» Assigned task: Every single entry needs to appear again exactly as given.

» Material to process:

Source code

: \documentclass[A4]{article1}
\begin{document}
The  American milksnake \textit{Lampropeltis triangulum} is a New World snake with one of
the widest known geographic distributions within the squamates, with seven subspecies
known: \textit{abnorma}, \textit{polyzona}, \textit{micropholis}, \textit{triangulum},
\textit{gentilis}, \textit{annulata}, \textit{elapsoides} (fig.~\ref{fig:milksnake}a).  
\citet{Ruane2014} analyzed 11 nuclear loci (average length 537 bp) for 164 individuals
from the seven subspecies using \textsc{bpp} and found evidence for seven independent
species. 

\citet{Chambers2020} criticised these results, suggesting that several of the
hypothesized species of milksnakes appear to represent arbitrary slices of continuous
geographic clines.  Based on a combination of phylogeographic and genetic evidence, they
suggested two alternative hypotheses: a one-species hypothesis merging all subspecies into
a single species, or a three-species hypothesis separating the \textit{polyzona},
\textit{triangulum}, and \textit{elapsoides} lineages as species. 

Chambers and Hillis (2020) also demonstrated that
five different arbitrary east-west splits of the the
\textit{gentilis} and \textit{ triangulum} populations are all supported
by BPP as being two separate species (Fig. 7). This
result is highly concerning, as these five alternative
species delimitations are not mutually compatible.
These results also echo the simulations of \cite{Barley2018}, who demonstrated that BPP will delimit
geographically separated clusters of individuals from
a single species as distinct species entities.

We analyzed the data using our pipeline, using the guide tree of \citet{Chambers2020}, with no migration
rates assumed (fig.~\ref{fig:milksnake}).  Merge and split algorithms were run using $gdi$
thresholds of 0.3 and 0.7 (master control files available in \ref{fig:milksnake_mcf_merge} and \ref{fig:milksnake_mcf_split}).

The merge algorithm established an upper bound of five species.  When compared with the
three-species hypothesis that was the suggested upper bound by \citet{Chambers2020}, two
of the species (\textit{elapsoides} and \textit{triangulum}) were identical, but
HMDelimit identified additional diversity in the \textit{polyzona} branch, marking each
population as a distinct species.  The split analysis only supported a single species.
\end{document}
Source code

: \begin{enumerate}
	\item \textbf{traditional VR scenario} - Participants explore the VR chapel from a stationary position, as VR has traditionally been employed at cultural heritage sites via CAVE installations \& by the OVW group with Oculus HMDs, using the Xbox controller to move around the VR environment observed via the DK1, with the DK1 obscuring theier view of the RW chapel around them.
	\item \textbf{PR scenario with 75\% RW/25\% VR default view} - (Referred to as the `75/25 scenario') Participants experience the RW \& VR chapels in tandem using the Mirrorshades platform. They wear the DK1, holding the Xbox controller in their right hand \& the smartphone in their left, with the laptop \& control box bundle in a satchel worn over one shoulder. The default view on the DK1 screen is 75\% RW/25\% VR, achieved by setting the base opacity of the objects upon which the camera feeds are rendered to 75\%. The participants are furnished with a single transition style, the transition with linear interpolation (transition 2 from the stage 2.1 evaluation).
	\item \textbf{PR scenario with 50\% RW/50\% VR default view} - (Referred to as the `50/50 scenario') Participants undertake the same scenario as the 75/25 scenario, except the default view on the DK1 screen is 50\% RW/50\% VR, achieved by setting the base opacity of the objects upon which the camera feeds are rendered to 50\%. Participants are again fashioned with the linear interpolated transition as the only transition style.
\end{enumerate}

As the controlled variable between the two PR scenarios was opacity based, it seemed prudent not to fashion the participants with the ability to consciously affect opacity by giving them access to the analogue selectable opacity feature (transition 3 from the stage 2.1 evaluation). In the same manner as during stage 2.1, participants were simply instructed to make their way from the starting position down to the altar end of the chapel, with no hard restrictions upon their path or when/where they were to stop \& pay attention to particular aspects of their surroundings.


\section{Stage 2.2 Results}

» Solution for this exercise:
Source code

: \documentclass[A4]{article1}
\begin{document}
The  American milksnake \textit{Lampropeltis triangulum} is a New World snake with one of
the widest known geographic distributions within the squamates, with seven subspecies
known: \textit{abnorma}, \textit{polyzona}, \textit{micropholis}, \textit{triangulum},
\textit{gentilis}, \textit{annulata}, \textit{elapsoides} (fig.~\ref{fig:milksnake}a).  
\citet{Ruane2014} analyzed 11 nuclear loci (average length 537 bp) for 164 individuals
from the seven subspecies using \textsc{bpp} and found evidence for seven independent
species. 

\citet{Chambers2020} criticised these results, suggesting that several of the
hypothesized species of milksnakes appear to represent arbitrary slices of continuous
geographic clines.  Based on a combination of phylogeographic and genetic evidence, they
suggested two alternative hypotheses: a one-species hypothesis merging all subspecies into
a single species, or a three-species hypothesis separating the \textit{polyzona},
\textit{triangulum}, and \textit{elapsoides} lineages as species. 

Chambers and Hillis (2020) also demonstrated that
five different arbitrary east-west splits of the the
\textit{gentilis} and \textit{ triangulum} populations are all supported
by BPP as being two separate species (Fig. 7). This
result is highly concerning, as these five alternative
species delimitations are not mutually compatible.
These results also echo the simulations of \cite{Barley2018}, who demonstrated that BPP will delimit
geographically separated clusters of individuals from
a single species as distinct species entities.

We analyzed the data using our pipeline, using the guide tree of \citet{Chambers2020}, with no migration
rates assumed (fig.~\ref{fig:milksnake}).  Merge and split algorithms were run using $gdi$
thresholds of 0.3 and 0.7 (master control files available in \ref{fig:milksnake_mcf_merge} and \ref{fig:milksnake_mcf_split}).

The merge algorithm established an upper bound of five species.  When compared with the
three-species hypothesis that was the suggested upper bound by \citet{Chambers2020}, two
of the species (\textit{elapsoides} and \textit{triangulum}) were identical, but
HMDelimit identified additional diversity in the \textit{polyzona} branch, marking each
population as a distinct species.  The split analysis only supported a single species.
\end{document}
Source code

: \begin{enumerate}
	\item \textbf{traditional VR scenario} - Participants explore the VR chapel from a stationary position, as VR has traditionally been employed at cultural heritage sites via CAVE installations \& by the OVW group with Oculus HMDs, using the Xbox controller to move around the VR environment observed via the DK1, with the DK1 obscuring theier view of the RW chapel around them.
	\item \textbf{PR scenario with 75\% RW/25\% VR default view} - (Referred to as the `75/25 scenario') Participants experience the RW \& VR chapels in tandem using the Mirrorshades platform. They wear the DK1, holding the Xbox controller in their right hand \& the smartphone in their left, with the laptop \& control box bundle in a satchel worn over one shoulder. The default view on the DK1 screen is 75\% RW/25\% VR, achieved by setting the base opacity of the objects upon which the camera feeds are rendered to 75\%. The participants are furnished with a single transition style, the transition with linear interpolation (transition 2 from the stage 2.1 evaluation).
	\item \textbf{PR scenario with 50\% RW/50\% VR default view} - (Referred to as the `50/50 scenario') Participants undertake the same scenario as the 75/25 scenario, except the default view on the DK1 screen is 50\% RW/50\% VR, achieved by setting the base opacity of the objects upon which the camera feeds are rendered to 50\%. Participants are again fashioned with the linear interpolated transition as the only transition style.
\end{enumerate}

As the controlled variable between the two PR scenarios was opacity based, it seemed prudent not to fashion the participants with the ability to consciously affect opacity by giving them access to the analogue selectable opacity feature (transition 3 from the stage 2.1 evaluation). In the same manner as during stage 2.1, participants were simply instructed to make their way from the starting position down to the altar end of the chapel, with no hard restrictions upon their path or when/where they were to stop \& pay attention to particular aspects of their surroundings.


\section{Stage 2.2 Results}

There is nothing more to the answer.